L’Agenda de la BRH quant à lui promet de
« placer l’économie sur un sentier de croissance soutenue et
inclusive ». Il veut, semble-t-il, convaincre. Il dénonce vertement
l’orthodoxie de l’équilibre budgétaire.Il a peut-être découvert la règle d’or. Ce
n’est pas rien.Va-t-il enfin pouvoir faire sortir Haïti de la pauvreté ? Faut-il
enfin croire à un épilogue heureux ? Le moins qu’on puisse souhaiter à cet
agenda, c’est une rentabilité de son excès d’optimisme.
Néanmoins, sait-on combien peuvent coûter la
croissance et l’emploi pour Haïti ?Sera-t-on prêt à les payer à ces prix-là
?A-t-on assez justement évalué les enjeux et peut-on être sûr de ne pas se
tromper ? A-t-on, par exemple, une connaissance du rapport des principaux acteurs
socioéconomiques et politiques du pays avec le travail, la productivité, ou
encore l’économie ? Bref, est-il possible de résoudre les problèmes liés à
la croissance, l’emploi et le travail en Haïti sans une profonde analyse et une
réelle compréhension des processus cognitifs mobilisés par les acteurs haïtiens
dans la construction des représentations sociales du travail?
Ce sont là parmi les questions auxquelles il faudra
nécessairement répondre, faute de quoi les cent pages de l’agenda risquent de
n’être que vœux pieux ; à moins qu’ils servent à stopper l’hémorragie de la
jeunesse haïtienne en quête de travail et de reconnaissance vers le Chili.Cela passera
nécessairement par des politiques sociales et d’emplois efficaces. Reste à
savoir si c’est possible dans ce climat de scandales de corruptions répétés sans
un sérieux assainissement de la vie politique haïtienne. En tout cas, si le
chômage n’est pas nécessairement un motif de colère, il peut le devenir. Alors,
halte !
Bibliographie
1. Camus, Albert. 1958. Caligula
suivi de Le malentendu, Gallimard,
Paris, coll. « Folio »,
no 64. 246 p.
2.
Gouvernement de la république d’Haïti. (2012). Plan
Stratégique de Développement d’Haïti, Pays émergent en 2030, [En ligne], http://www.ht.undp.org/content/dam/haiti/docs/Gouvernance%20d%C3%A9mocratique%20et%20etat%20de%20droit/UNDP_HT_PLAN%20STRAT%C3%89GIQUE%20de%20developpement%20Haiti_tome1.pdf.

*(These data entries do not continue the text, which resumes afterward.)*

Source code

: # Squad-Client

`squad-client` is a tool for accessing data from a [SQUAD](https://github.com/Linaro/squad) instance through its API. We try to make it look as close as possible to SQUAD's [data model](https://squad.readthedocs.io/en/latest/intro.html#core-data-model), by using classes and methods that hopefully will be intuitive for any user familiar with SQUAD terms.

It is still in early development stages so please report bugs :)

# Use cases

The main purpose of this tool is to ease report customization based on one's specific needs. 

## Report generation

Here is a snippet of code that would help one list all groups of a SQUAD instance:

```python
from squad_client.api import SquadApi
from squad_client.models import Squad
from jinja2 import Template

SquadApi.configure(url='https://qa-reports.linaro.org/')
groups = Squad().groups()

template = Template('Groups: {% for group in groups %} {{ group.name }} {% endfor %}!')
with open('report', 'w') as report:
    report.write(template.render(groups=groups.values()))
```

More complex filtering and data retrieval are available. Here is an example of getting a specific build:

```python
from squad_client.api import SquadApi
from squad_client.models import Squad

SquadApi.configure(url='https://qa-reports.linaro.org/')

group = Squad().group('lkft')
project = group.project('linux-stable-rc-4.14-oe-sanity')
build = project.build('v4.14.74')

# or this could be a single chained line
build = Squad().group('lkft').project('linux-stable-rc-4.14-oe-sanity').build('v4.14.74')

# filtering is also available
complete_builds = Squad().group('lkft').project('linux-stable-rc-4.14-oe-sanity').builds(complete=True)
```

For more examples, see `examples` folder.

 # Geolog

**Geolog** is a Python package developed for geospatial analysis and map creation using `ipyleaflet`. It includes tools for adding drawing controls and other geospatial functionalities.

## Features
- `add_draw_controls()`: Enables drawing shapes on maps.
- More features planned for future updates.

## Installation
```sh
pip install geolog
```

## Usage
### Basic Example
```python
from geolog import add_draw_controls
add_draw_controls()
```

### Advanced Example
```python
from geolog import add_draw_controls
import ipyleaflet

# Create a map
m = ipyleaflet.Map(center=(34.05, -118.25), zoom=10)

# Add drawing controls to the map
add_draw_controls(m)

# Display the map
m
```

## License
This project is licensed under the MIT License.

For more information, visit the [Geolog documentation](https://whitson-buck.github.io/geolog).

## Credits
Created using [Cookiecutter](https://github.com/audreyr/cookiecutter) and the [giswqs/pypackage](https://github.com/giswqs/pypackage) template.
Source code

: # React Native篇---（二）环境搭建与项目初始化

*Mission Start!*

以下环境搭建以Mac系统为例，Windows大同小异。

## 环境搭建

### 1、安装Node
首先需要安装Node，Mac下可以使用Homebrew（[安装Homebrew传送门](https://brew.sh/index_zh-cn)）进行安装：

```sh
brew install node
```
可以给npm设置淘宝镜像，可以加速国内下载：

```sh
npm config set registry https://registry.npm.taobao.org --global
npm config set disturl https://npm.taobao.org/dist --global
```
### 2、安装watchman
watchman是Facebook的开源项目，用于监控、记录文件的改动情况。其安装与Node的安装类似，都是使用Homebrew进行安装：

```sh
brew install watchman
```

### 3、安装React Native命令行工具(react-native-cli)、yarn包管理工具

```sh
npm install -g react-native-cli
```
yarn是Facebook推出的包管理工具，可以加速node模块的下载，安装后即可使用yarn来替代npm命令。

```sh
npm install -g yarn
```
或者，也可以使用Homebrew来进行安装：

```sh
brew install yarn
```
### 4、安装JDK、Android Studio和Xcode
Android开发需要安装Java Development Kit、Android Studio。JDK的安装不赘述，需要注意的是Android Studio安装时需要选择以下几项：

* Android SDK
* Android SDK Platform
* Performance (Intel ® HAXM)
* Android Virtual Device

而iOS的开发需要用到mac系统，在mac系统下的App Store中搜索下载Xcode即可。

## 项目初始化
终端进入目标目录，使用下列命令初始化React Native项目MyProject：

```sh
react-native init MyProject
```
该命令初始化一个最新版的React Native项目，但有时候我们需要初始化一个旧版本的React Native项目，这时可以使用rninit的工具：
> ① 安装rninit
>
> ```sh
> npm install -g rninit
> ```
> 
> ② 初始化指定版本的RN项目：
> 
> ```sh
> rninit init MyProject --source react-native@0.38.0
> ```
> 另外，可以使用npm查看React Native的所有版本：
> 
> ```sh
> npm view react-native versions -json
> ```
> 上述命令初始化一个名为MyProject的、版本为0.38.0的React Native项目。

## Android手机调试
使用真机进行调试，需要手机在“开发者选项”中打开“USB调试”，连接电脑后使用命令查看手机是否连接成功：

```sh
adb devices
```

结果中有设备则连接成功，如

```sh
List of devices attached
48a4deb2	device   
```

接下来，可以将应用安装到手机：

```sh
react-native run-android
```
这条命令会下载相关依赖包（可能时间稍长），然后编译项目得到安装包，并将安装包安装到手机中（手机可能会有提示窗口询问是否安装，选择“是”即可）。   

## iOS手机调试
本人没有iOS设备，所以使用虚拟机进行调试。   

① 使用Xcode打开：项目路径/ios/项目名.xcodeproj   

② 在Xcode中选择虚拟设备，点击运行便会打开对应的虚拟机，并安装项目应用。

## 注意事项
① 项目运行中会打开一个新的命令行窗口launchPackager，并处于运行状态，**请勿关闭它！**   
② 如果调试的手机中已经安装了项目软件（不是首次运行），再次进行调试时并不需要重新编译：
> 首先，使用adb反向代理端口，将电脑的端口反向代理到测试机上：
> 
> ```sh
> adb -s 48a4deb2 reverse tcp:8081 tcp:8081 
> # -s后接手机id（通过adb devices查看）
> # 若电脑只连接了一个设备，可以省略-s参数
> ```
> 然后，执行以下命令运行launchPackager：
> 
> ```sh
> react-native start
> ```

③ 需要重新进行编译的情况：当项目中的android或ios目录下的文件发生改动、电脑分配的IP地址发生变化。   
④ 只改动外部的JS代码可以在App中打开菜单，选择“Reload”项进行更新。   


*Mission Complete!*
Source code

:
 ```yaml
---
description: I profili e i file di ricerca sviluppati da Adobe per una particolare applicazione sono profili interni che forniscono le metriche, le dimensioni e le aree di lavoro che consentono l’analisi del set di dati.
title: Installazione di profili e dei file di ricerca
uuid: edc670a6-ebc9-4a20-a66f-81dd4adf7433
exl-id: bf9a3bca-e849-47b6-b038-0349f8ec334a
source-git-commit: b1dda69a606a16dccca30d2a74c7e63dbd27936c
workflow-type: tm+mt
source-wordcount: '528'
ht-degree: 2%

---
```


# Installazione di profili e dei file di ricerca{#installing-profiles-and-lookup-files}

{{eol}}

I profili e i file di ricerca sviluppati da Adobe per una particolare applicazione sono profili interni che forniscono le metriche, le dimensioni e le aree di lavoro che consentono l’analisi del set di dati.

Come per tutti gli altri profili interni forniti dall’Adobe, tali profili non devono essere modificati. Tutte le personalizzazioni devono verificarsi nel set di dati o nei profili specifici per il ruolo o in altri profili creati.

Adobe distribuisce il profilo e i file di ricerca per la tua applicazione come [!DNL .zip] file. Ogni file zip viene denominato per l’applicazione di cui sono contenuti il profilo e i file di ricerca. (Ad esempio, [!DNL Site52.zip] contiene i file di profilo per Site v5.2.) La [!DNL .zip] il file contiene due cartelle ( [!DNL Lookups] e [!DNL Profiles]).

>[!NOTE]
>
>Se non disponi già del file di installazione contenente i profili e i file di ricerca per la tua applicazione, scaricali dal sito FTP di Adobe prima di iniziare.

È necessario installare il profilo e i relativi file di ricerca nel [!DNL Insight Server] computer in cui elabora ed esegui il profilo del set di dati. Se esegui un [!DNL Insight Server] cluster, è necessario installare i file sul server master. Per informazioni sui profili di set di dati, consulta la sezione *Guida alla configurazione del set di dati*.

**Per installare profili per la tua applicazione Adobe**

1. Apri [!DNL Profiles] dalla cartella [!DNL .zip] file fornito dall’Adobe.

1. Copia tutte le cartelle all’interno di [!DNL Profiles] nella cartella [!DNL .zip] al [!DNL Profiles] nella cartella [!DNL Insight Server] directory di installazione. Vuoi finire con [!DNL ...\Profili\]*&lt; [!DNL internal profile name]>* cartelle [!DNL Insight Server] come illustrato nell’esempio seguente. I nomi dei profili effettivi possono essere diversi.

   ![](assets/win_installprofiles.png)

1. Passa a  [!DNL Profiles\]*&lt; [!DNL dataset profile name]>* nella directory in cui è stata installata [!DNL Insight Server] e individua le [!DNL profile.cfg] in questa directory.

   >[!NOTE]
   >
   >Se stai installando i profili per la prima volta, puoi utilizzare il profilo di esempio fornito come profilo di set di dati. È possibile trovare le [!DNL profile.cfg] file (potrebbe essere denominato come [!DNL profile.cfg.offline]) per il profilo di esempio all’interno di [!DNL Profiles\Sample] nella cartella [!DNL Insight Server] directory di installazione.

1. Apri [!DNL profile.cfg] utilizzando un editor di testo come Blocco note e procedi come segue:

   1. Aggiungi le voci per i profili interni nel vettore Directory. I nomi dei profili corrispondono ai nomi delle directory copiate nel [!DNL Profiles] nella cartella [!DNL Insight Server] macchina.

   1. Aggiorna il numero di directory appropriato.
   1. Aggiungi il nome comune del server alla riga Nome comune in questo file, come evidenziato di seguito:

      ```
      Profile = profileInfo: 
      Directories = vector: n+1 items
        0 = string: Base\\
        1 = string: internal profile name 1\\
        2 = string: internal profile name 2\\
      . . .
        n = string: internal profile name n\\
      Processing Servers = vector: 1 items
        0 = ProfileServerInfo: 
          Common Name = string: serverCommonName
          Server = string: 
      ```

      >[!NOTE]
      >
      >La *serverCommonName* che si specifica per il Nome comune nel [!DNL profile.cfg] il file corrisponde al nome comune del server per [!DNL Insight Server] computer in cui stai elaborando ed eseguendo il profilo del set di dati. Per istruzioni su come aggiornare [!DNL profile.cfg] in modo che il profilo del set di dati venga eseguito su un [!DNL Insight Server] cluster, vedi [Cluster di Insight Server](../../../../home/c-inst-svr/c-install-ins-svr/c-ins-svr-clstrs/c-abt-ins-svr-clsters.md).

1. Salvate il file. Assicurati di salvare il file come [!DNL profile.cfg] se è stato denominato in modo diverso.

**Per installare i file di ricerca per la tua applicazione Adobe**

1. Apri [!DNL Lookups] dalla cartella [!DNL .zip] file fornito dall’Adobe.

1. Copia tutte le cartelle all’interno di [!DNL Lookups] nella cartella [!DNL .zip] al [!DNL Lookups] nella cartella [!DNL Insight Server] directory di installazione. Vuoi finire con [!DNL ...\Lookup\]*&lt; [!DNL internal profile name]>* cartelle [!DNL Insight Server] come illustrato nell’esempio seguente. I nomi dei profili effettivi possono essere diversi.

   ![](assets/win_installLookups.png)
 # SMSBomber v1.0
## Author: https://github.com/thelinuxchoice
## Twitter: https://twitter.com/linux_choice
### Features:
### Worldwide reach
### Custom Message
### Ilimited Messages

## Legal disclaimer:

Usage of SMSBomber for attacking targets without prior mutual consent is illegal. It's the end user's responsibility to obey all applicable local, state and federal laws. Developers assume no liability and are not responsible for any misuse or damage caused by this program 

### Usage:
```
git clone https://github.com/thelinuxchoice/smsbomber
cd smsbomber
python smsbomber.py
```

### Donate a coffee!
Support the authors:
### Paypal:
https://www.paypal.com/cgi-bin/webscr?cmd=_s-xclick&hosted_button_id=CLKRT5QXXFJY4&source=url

Consulté le 4 décembre 2017 à 20h12.
3.
Lalime, Thomas. 2017. “La BRH
présente son agenda monétaire pour la croissance et l’emploi », Radio
Télévision Caraïbes, [En ligne], http://lenouvelliste.com/article/175893/la-brh-presente-son-agenda-monetaire-pour-la-croissance-et-lemploi.
Consulté le 4 décembre 2017 à 19h43.
4.
Pierre-Charles, Gérard. 1973. Radiographie
d’une dictature. Haïti et Duvalier, éditions Nouvelle Optique, Montréal. 205 p.